Source data
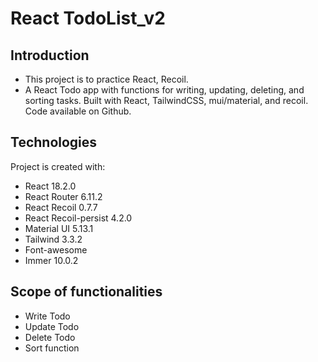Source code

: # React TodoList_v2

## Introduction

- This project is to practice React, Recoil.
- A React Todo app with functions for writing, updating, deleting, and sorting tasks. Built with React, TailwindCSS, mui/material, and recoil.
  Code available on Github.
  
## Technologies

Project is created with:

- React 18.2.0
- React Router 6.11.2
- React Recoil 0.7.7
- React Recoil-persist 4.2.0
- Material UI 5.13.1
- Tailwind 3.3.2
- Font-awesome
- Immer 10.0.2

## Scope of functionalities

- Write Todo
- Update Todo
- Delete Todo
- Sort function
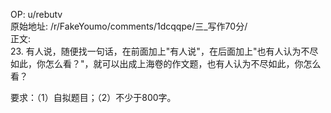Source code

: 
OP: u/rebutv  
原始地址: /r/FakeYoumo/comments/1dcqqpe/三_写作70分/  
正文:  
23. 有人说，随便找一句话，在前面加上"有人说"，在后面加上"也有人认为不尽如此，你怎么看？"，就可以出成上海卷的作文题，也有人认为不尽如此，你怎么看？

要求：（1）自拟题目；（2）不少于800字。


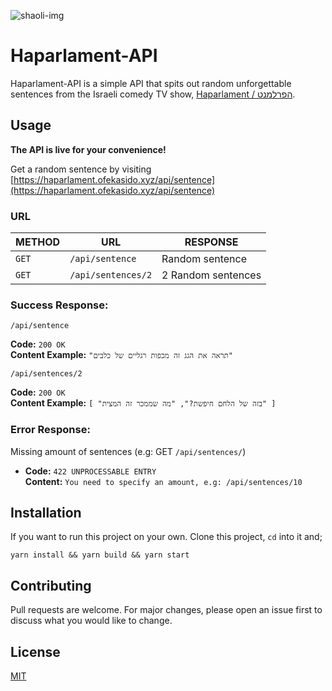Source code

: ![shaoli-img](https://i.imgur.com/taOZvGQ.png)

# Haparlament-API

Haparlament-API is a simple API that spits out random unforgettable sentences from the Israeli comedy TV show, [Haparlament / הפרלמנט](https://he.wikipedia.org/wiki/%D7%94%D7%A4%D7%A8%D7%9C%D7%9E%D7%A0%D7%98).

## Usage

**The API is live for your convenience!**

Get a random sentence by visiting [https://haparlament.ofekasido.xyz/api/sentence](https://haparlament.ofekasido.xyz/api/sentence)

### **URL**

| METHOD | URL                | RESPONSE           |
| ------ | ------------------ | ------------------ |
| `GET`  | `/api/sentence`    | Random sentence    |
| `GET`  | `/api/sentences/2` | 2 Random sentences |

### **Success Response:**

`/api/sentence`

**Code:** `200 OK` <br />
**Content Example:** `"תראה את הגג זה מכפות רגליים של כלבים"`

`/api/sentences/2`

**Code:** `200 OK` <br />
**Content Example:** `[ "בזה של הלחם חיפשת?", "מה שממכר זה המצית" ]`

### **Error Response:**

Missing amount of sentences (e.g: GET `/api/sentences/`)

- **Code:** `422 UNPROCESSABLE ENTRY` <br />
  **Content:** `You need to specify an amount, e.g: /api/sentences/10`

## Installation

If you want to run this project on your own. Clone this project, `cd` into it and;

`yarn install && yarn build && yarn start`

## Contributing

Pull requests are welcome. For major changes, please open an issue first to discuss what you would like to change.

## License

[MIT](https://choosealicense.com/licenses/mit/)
* * *
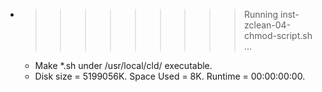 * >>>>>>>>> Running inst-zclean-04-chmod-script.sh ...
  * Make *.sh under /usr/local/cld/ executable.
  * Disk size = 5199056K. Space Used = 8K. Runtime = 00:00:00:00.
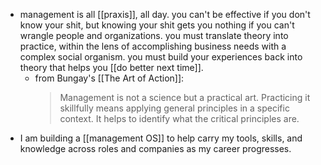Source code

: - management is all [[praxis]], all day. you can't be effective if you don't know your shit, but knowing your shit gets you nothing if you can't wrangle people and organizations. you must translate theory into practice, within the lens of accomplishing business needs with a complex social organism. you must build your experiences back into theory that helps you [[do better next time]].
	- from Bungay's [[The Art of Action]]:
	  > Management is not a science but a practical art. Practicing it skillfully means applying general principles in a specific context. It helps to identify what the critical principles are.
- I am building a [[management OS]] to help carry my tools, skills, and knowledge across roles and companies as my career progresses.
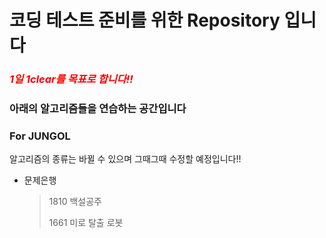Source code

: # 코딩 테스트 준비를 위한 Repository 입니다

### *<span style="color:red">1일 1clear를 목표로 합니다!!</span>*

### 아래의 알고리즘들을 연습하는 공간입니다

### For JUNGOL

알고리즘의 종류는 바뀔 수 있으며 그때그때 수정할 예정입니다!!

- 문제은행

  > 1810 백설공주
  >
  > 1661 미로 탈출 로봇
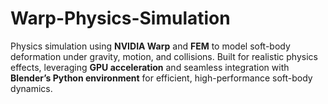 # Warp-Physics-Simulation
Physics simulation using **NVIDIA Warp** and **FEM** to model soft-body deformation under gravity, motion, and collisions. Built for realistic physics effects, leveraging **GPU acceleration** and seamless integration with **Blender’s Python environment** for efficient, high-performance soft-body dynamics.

:: Exercise ::
The answer consists of every line above in which the word "amount" occurs.

:: Expected answer ::
Missing amount of sentences (e.g: GET `/api/sentences/`)
  **Content:** `You need to specify an amount, e.g: /api/sentences/10`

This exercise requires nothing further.